China’s engagement also means flow-back of valuable innovation and capital from China. Aside from being critical to helping the US and the world address climate change by being a test bed for innovative low-carbon technologies, China’s engagement also brings direct economic benefits to the US. First, the knowledge acquired by US-based companies developing first-of-kind projects in China will flow back to the US, reducing costs for clean technology deployment here and elsewhere, creating “reverse innovation.” Second, as a result of this cooperation, capital from Chinese companies is already flowing into US clean energy projects and manufacturing. The Wanxiang Corporation last year opened up a solar panel manufacturing plant in the US; China-based ENN is investing in Duke Energy solar projects in the US; and several Chinese companies are looking to gain valuable CCS experience by exploring joint ventures to do enhanced oil recovery-based projects in the Gulf States region. Third, Chinese companies are themselves developing innovative technology that can potentially be licensed to the US; emerging Chinese innovations in coal gasification and gas-cooled nuclear reactors are especially notable.

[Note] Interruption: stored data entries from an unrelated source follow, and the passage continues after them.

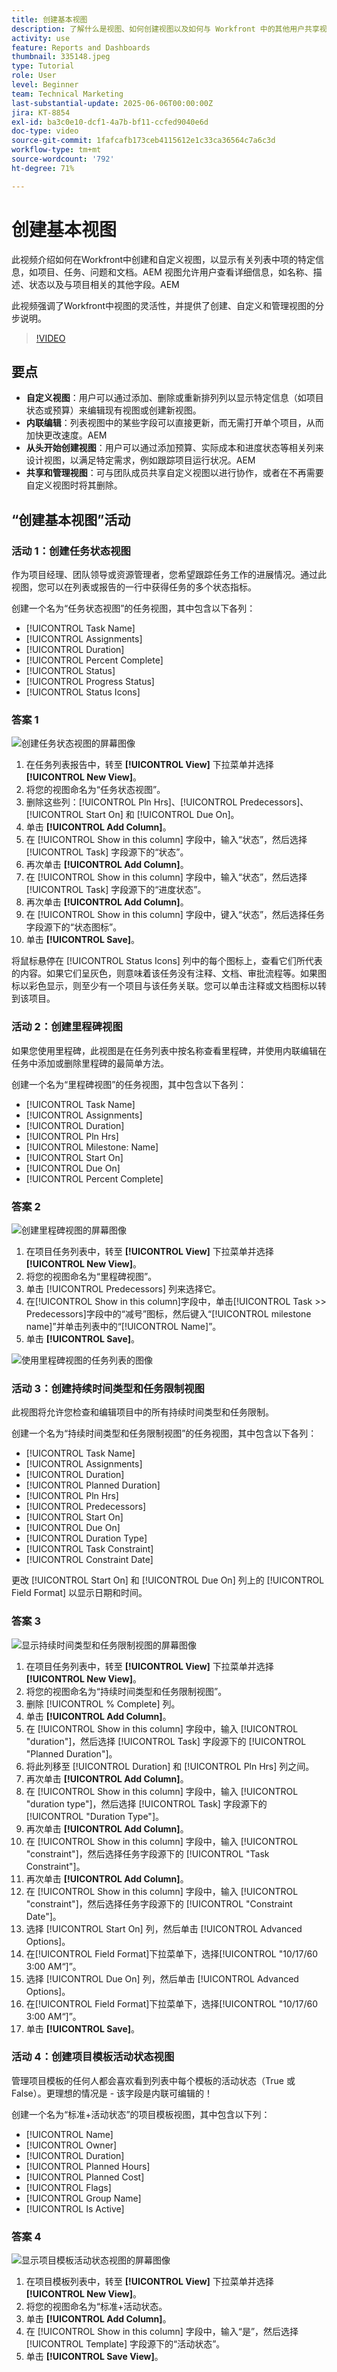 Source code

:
 ```yaml
---
title: 创建基本视图
description: 了解什么是视图、如何创建视图以及如何与 Workfront 中的其他用户共享视图。
activity: use
feature: Reports and Dashboards
thumbnail: 335148.jpeg
type: Tutorial
role: User
level: Beginner
team: Technical Marketing
last-substantial-update: 2025-06-06T00:00:00Z
jira: KT-8854
exl-id: ba3c0e10-dcf1-4a7b-bf11-ccfed9040e6d
doc-type: video
source-git-commit: 1fafcafb173ceb4115612e1c33ca36564c7a6c3d
workflow-type: tm+mt
source-wordcount: '792'
ht-degree: 71%

---
```


# 创建基本视图

此视频介绍如何在Workfront中创建和自定义视图，以显示有关列表中项的特定信息，如项目、任务、问题和文档。&#x200B;AEM 视图允许用户查看详细信息，如名称、描述、状态以及与项目相关的其他字段。&#x200B;AEM

此视频强调了Workfront中视图的灵活性，并提供了创建、自定义和管理视图的分步说明。

>[!VIDEO](https://video.tv.adobe.com/v/3450248/?quality=12&learn=on&captions=chi_hans)

## 要点

* **自定义视图**：用户可以通过添加、删除或重新排列列以显示特定信息（如项目状态或预算）来编辑现有视图或创建新视图。
* **内联编辑**：列表视图中的某些字段可以直接更新，而无需打开单个项目，从而加快更改速度。&#x200B;AEM
* **从头开始创建视图**：用户可以通过添加预算、实际成本和进度状态等相关列来设计视图，以满足特定需求，例如跟踪项目运行状况。&#x200B;AEM
* **共享和管理视图**：可与团队成员共享自定义视图以进行协作，或者在不再需要自定义视图时将其删除。

## “创建基本视图”活动


### 活动 1：创建任务状态视图

作为项目经理、团队领导或资源管理者，您希望跟踪任务工作的进展情况。通过此视图，您可以在列表或报告的一行中获得任务的多个状态指标。

创建一个名为“任务状态视图”的任务视图，其中包含以下各列：

* [!UICONTROL Task Name]
* [!UICONTROL Assignments]
* [!UICONTROL Duration]
* [!UICONTROL Percent Complete]
* [!UICONTROL Status]
* [!UICONTROL Progress Status]
* [!UICONTROL Status Icons]

### 答案 1

![创建任务状态视图的屏幕图像](assets/view-exercise.png)

1. 在任务列表报告中，转至 **[!UICONTROL View]** 下拉菜单并选择 **[!UICONTROL New View]**。
1. 将您的视图命名为“任务状态视图”。
1. 删除这些列：[!UICONTROL Pln Hrs]、[!UICONTROL Predecessors]、[!UICONTROL Start On] 和 [!UICONTROL Due On]。
1. 单击 **[!UICONTROL Add Column]**。
1. 在 [!UICONTROL Show in this column] 字段中，输入“状态”，然后选择 [!UICONTROL Task] 字段源下的“状态”。
1. 再次单击 **[!UICONTROL Add Column]**。
1. 在 [!UICONTROL Show in this column] 字段中，输入“状态”，然后选择 [!UICONTROL Task] 字段源下的“进度状态”。
1. 再次单击 **[!UICONTROL Add Column]**。
1. 在 [!UICONTROL Show in this column] 字段中，键入“状态”，然后选择任务字段源下的“状态图标”。
1. 单击 **[!UICONTROL Save]**。

将鼠标悬停在 [!UICONTROL Status Icons] 列中的每个图标上，查看它们所代表的内容。如果它们呈灰色，则意味着该任务没有注释、文档、审批流程等。如果图标以彩色显示，则至少有一个项目与该任务关联。您可以单击注释或文档图标以转到该项目。

### 活动 2：创建里程碑视图

如果您使用里程碑，此视图是在任务列表中按名称查看里程碑，并使用内联编辑在任务中添加或删除里程碑的最简单方法。

创建一个名为“里程碑视图”的任务视图，其中包含以下各列：

* [!UICONTROL Task Name]
* [!UICONTROL Assignments]
* [!UICONTROL Duration]
* [!UICONTROL Pln Hrs]
* [!UICONTROL Milestone: Name]
* [!UICONTROL Start On]
* [!UICONTROL Due On]
* [!UICONTROL Percent Complete]


### 答案 2

![创建里程碑视图的屏幕图像](assets/view-milestone-exercise-1.png)

1. 在项目任务列表中，转至 **[!UICONTROL View]** 下拉菜单并选择 **[!UICONTROL New View]**。
1. 将您的视图命名为“里程碑视图”。
1. 单击 [!UICONTROL Predecessors] 列来选择它。
1. 在[!UICONTROL Show in this column]字段中，单击[!UICONTROL Task >> Predecessors]字段中的“减号”图标，然后键入“[!UICONTROL milestone name]”并单击列表中的“[!UICONTROL Name]”。
1. 单击 **[!UICONTROL Save]**。

![使用里程碑视图的任务列表的图像](assets/view-milestone-exercise-2.png)

### 活动 3：创建持续时间类型和任务限制视图

此视图将允许您检查和编辑项目中的所有持续时间类型和任务限制。

创建一个名为“持续时间类型和任务限制视图”的任务视图，其中包含以下各列：

* [!UICONTROL Task Name]
* [!UICONTROL Assignments]
* [!UICONTROL Duration]
* [!UICONTROL Planned Duration]
* [!UICONTROL Pln Hrs]
* [!UICONTROL Predecessors]
* [!UICONTROL Start On]
* [!UICONTROL Due On]
* [!UICONTROL Duration Type]
* [!UICONTROL Task Constraint]
* [!UICONTROL Constraint Date]

更改 [!UICONTROL Start On] 和 [!UICONTROL Due On] 列上的 [!UICONTROL Field Format] 以显示日期和时间。

### 答案 3

![显示持续时间类型和任务限制视图的屏幕图像](assets/view-activity-3.png)

1. 在项目任务列表中，转至 **[!UICONTROL View]** 下拉菜单并选择 **[!UICONTROL New View]**。
1. 将您的视图命名为“持续时间类型和任务限制视图”。
1. 删除 [!UICONTROL % Complete] 列。
1. 单击 **[!UICONTROL Add Column]**。
1. 在 [!UICONTROL Show in this column] 字段中，输入 [!UICONTROL "duration"]，然后选择 [!UICONTROL Task] 字段源下的 [!UICONTROL "Planned Duration"]。
1. 将此列移至 [!UICONTROL Duration] 和 [!UICONTROL Pln Hrs] 列之间。
1. 再次单击 **[!UICONTROL Add Column]**。
1. 在 [!UICONTROL Show in this column] 字段中，输入 [!UICONTROL "duration type"]，然后选择 [!UICONTROL Task] 字段源下的 [!UICONTROL "Duration Type"]。
1. 再次单击 **[!UICONTROL Add Column]**。
1. 在 [!UICONTROL Show in this column] 字段中，输入 [!UICONTROL "constraint"]，然后选择任务字段源下的 [!UICONTROL "Task Constraint"]。
1. 再次单击 **[!UICONTROL Add Column]**。
1. 在 [!UICONTROL Show in this column] 字段中，输入 [!UICONTROL "constraint"]，然后选择任务字段源下的 [!UICONTROL "Constraint Date"]。
1. 选择 [!UICONTROL Start On] 列，然后单击 [!UICONTROL Advanced Options]。
1. 在[!UICONTROL Field Format]下拉菜单下，选择[!UICONTROL "10/17/60 3:00 AM“]”。
1. 选择 [!UICONTROL Due On] 列，然后单击 [!UICONTROL Advanced Options]。
1. 在[!UICONTROL Field Format]下拉菜单下，选择[!UICONTROL "10/17/60 3:00 AM“]”。
1. 单击 **[!UICONTROL Save]**。

### 活动 4：创建项目模板活动状态视图

管理项目模板的任何人都会喜欢看到列表中每个模板的活动状态（True 或 False）。更理想的情况是 - 该字段是内联可编辑的！

创建一个名为“标准+活动状态”的项目模板视图，其中包含以下列：

* [!UICONTROL Name]
* [!UICONTROL Owner]
* [!UICONTROL Duration]
* [!UICONTROL Planned Hours]
* [!UICONTROL Planned Cost]
* [!UICONTROL Flags]
* [!UICONTROL Group Name]
* [!UICONTROL Is Active]


### 答案 4

![显示项目模板活动状态视图的屏幕图像](assets/view-activity-4.png)

1. 在项目模板列表中，转至 **[!UICONTROL View]** 下拉菜单并选择 **[!UICONTROL New View]**。
1. 将您的视图命名为“标准+活动状态。
1. 单击 **[!UICONTROL Add Column]**。
1. 在 [!UICONTROL Show in this column] 字段中，输入“是”，然后选择 [!UICONTROL Template] 字段源下的“活动状态”。
1. 单击 **[!UICONTROL Save View]**。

The significance of the low-end manufacturing race may be overstated. Recent events, including the recent trade petition submitted by seven US-based solar manufacturing companies (including SolarWorld, a German-owned company), have suggested China is unfairly subsidizing its solar panel companies. Of course the WTO should rectify any trade rule violations. IP theft must also be addressed. But it’s not clear how much retaining the low-end part of the clean energy supply chain matters in the end to US employment (although it may matter to company stockholders), or to building innovative clean-energy companies in the US that demand higher-end talent. First, much of low-end component manufacture in commodity items like solar cells and smaller turbine blades is moving to automation in any case, both in the US and China. Second, large-component manufacture such as increasingly supersized wind towers and turbines is likely to remain in the US, due to shipping costs. Finally, while much innovation undoubtedly stems from manufacturing experience, US companies manufacturing through joint ventures in China can still internalize that incremental learning.

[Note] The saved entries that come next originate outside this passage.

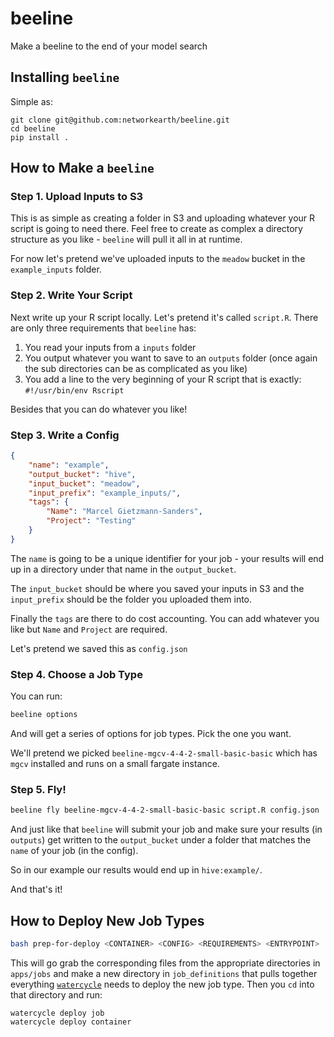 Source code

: # beeline
Make a beeline to the end of your model search

## Installing `beeline`

Simple as:

```
git clone git@github.com:networkearth/beeline.git
cd beeline
pip install .
```

## How to Make a `beeline`

### Step 1. Upload Inputs to S3

This is as simple as creating a folder in S3 and uploading whatever your R script is going to need there. Feel free to create as complex a directory structure as you like - `beeline` will pull it all in at runtime. 

For now let's pretend we've uploaded inputs to the `meadow` bucket in the `example_inputs` folder. 

### Step 2. Write Your Script

Next write up your R script locally. Let's pretend it's called `script.R`. There are only three requirements that `beeline` has:

1. You read your inputs from a `inputs` folder
2. You output whatever you want to save to an `outputs` folder (once again the sub directories can be as complicated as you like)
3. You add a line to the very beginning of your R script that is exactly: `#!/usr/bin/env Rscript`

Besides that you can do whatever you like!

### Step 3. Write a Config

```json
{
    "name": "example",
    "output_bucket": "hive",
    "input_bucket": "meadow",
    "input_prefix": "example_inputs/",
    "tags": {
        "Name": "Marcel Gietzmann-Sanders",
        "Project": "Testing"
    }
}
```

The `name` is going to be a unique identifier for your job - your results will end up in a directory under that name in the `output_bucket`. 

The `input_bucket` should be where you saved your inputs in S3 and the `input_prefix` should be the folder you uploaded them into. 

Finally the `tags` are there to do cost accounting. You can add whatever you like but `Name` and `Project` are required. 

Let's pretend we saved this as `config.json`

### Step 4. Choose a Job Type

You can run:

```bash
beeline options
```

And will get a series of options for job types. Pick the one you want. 

We'll pretend we picked `beeline-mgcv-4-4-2-small-basic-basic` which has `mgcv` installed and runs on a small fargate instance. 

### Step 5. Fly!

```bash
beeline fly beeline-mgcv-4-4-2-small-basic-basic script.R config.json
```

And just like that `beeline` will submit your job and make sure your results (in `outputs`) get written to the `output_bucket` under a folder that matches the `name` of your job (in the config). 

So in our example our results would end up in `hive:example/`.

And that's it!

## How to Deploy New Job Types

```bash
bash prep-for-deploy <CONTAINER> <CONFIG> <REQUIREMENTS> <ENTRYPOINT>
```

This will go grab the corresponding files from the appropriate directories in `apps/jobs` and make a new directory in `job_definitions` that pulls together everything [`watercycle`](https://github.com/networkearth/watercycle) needs to deploy the new job type. Then you `cd` into that directory and run:

```
watercycle deploy job
watercycle deploy container
```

Arguably, the US should focus on what it does best – high-end design, systems integration and advanced manufacturing – and not declare defeat if we lose the commodity end of the supply chain offshore, which is, in many cases, probably a losing battle anyway. We may have lost flat panel television and iPhone manufacture to China and South Korea, but does anyone seriously talk about trying to recapture it, or suggest that this development impedes US innovation in IT or electronics?

None of this means we should be complacent. American companies should accelerate, not slow, their partnerships with Chinese companies to demonstrate and commercialize technology. Government should continue to insist that China and its companies play by international trade rules and abide by IP protection agreements and rules. Finally, and most importantly, the US should play to its strengths at the higher end of the supply chain. That means adopting policies that accelerate the pace of energy innovation on our own shores through research, demonstration, and commercial scale-up of advanced energy systems – specific initiatives that we have detailed elsewhere: .

https://www.catf.us/resources/publications/view/102 and https://www.catf.us/resources/publications/view/101

Globalization is here to stay in clean energy, as in every other sector. Let’s be smart and play it to the advantage of the atmosphere and the US economy, rather than trying to run futile, distracting mercantile “races” that we are unlikely to “win.”